#### RECORDED DATA:
***

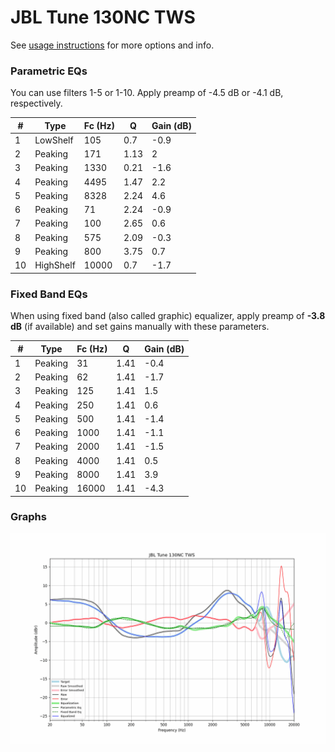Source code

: # JBL Tune 130NC TWS
See [usage instructions](https://github.com/jaakkopasanen/AutoEq#usage) for more options and info.

### Parametric EQs
You can use filters 1-5 or 1-10. Apply preamp of -4.5 dB or -4.1 dB, respectively.

|   # | Type      |   Fc (Hz) |    Q |   Gain (dB) |
|-----|-----------|-----------|------|-------------|
|   1 | LowShelf  |       105 | 0.7  |        -0.9 |
|   2 | Peaking   |       171 | 1.13 |         2   |
|   3 | Peaking   |      1330 | 0.21 |        -1.6 |
|   4 | Peaking   |      4495 | 1.47 |         2.2 |
|   5 | Peaking   |      8328 | 2.24 |         4.6 |
|   6 | Peaking   |        71 | 2.24 |        -0.9 |
|   7 | Peaking   |       100 | 2.65 |         0.6 |
|   8 | Peaking   |       575 | 2.09 |        -0.3 |
|   9 | Peaking   |       800 | 3.75 |         0.7 |
|  10 | HighShelf |     10000 | 0.7  |        -1.7 |

### Fixed Band EQs
When using fixed band (also called graphic) equalizer, apply preamp of **-3.8 dB** (if available) and set gains manually with these parameters.

|   # | Type    |   Fc (Hz) |    Q |   Gain (dB) |
|-----|---------|-----------|------|-------------|
|   1 | Peaking |        31 | 1.41 |        -0.4 |
|   2 | Peaking |        62 | 1.41 |        -1.7 |
|   3 | Peaking |       125 | 1.41 |         1.5 |
|   4 | Peaking |       250 | 1.41 |         0.6 |
|   5 | Peaking |       500 | 1.41 |        -1.4 |
|   6 | Peaking |      1000 | 1.41 |        -1.1 |
|   7 | Peaking |      2000 | 1.41 |        -1.5 |
|   8 | Peaking |      4000 | 1.41 |         0.5 |
|   9 | Peaking |      8000 | 1.41 |         3.9 |
|  10 | Peaking |     16000 | 1.41 |        -4.3 |

### Graphs
![](./JBL%20Tune%20130NC%20TWS.png)
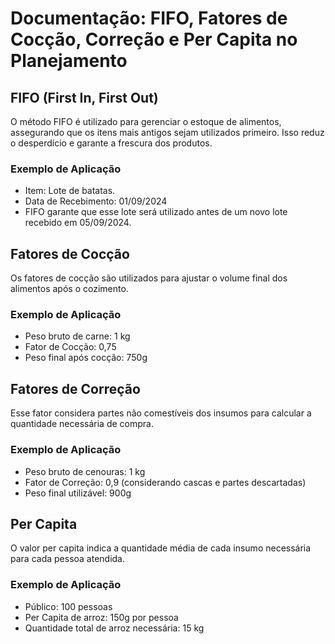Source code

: # Documentação: FIFO, Fatores de Cocção, Correção e Per Capita no Planejamento

## FIFO (First In, First Out)
O método FIFO é utilizado para gerenciar o estoque de alimentos, assegurando que os itens mais antigos sejam utilizados primeiro. Isso reduz o desperdício e garante a frescura dos produtos.
### Exemplo de Aplicação
- Item: Lote de batatas.
- Data de Recebimento: 01/09/2024
- FIFO garante que esse lote será utilizado antes de um novo lote recebido em 05/09/2024.

## Fatores de Cocção
Os fatores de cocção são utilizados para ajustar o volume final dos alimentos após o cozimento.
### Exemplo de Aplicação
- Peso bruto de carne: 1 kg
- Fator de Cocção: 0,75
- Peso final após cocção: 750g

## Fatores de Correção
Esse fator considera partes não comestíveis dos insumos para calcular a quantidade necessária de compra.
### Exemplo de Aplicação
- Peso bruto de cenouras: 1 kg
- Fator de Correção: 0,9 (considerando cascas e partes descartadas)
- Peso final utilizável: 900g

## Per Capita
O valor per capita indica a quantidade média de cada insumo necessária para cada pessoa atendida.
### Exemplo de Aplicação
- Público: 100 pessoas
- Per Capita de arroz: 150g por pessoa
- Quantidade total de arroz necessária: 15 kg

***

#### EXERCISE INSTRUCTIONS:
Copy all of the listing word for word, minus the images.

#### RESULT OF THE TASK:
Source code

: # JBL Tune 130NC TWS
See [usage instructions](https://github.com/jaakkopasanen/AutoEq#usage) for more options and info.

### Parametric EQs
You can use filters 1-5 or 1-10. Apply preamp of -4.5 dB or -4.1 dB, respectively.

|   # | Type      |   Fc (Hz) |    Q |   Gain (dB) |
|-----|-----------|-----------|------|-------------|
|   1 | LowShelf  |       105 | 0.7  |        -0.9 |
|   2 | Peaking   |       171 | 1.13 |         2   |
|   3 | Peaking   |      1330 | 0.21 |        -1.6 |
|   4 | Peaking   |      4495 | 1.47 |         2.2 |
|   5 | Peaking   |      8328 | 2.24 |         4.6 |
|   6 | Peaking   |        71 | 2.24 |        -0.9 |
|   7 | Peaking   |       100 | 2.65 |         0.6 |
|   8 | Peaking   |       575 | 2.09 |        -0.3 |
|   9 | Peaking   |       800 | 3.75 |         0.7 |
|  10 | HighShelf |     10000 | 0.7  |        -1.7 |

### Fixed Band EQs
When using fixed band (also called graphic) equalizer, apply preamp of **-3.8 dB** (if available) and set gains manually with these parameters.

|   # | Type    |   Fc (Hz) |    Q |   Gain (dB) |
|-----|---------|-----------|------|-------------|
|   1 | Peaking |        31 | 1.41 |        -0.4 |
|   2 | Peaking |        62 | 1.41 |        -1.7 |
|   3 | Peaking |       125 | 1.41 |         1.5 |
|   4 | Peaking |       250 | 1.41 |         0.6 |
|   5 | Peaking |       500 | 1.41 |        -1.4 |
|   6 | Peaking |      1000 | 1.41 |        -1.1 |
|   7 | Peaking |      2000 | 1.41 |        -1.5 |
|   8 | Peaking |      4000 | 1.41 |         0.5 |
|   9 | Peaking |      8000 | 1.41 |         3.9 |
|  10 | Peaking |     16000 | 1.41 |        -4.3 |

### Graphs
![](./JBL%20Tune%20130NC%20TWS.png)
Source code

: # Documentação: FIFO, Fatores de Cocção, Correção e Per Capita no Planejamento

## FIFO (First In, First Out)
O método FIFO é utilizado para gerenciar o estoque de alimentos, assegurando que os itens mais antigos sejam utilizados primeiro. Isso reduz o desperdício e garante a frescura dos produtos.
### Exemplo de Aplicação
- Item: Lote de batatas.
- Data de Recebimento: 01/09/2024
- FIFO garante que esse lote será utilizado antes de um novo lote recebido em 05/09/2024.

## Fatores de Cocção
Os fatores de cocção são utilizados para ajustar o volume final dos alimentos após o cozimento.
### Exemplo de Aplicação
- Peso bruto de carne: 1 kg
- Fator de Cocção: 0,75
- Peso final após cocção: 750g

## Fatores de Correção
Esse fator considera partes não comestíveis dos insumos para calcular a quantidade necessária de compra.
### Exemplo de Aplicação
- Peso bruto de cenouras: 1 kg
- Fator de Correção: 0,9 (considerando cascas e partes descartadas)
- Peso final utilizável: 900g

## Per Capita
O valor per capita indica a quantidade média de cada insumo necessária para cada pessoa atendida.
### Exemplo de Aplicação
- Público: 100 pessoas
- Per Capita de arroz: 150g por pessoa
- Quantidade total de arroz necessária: 15 kg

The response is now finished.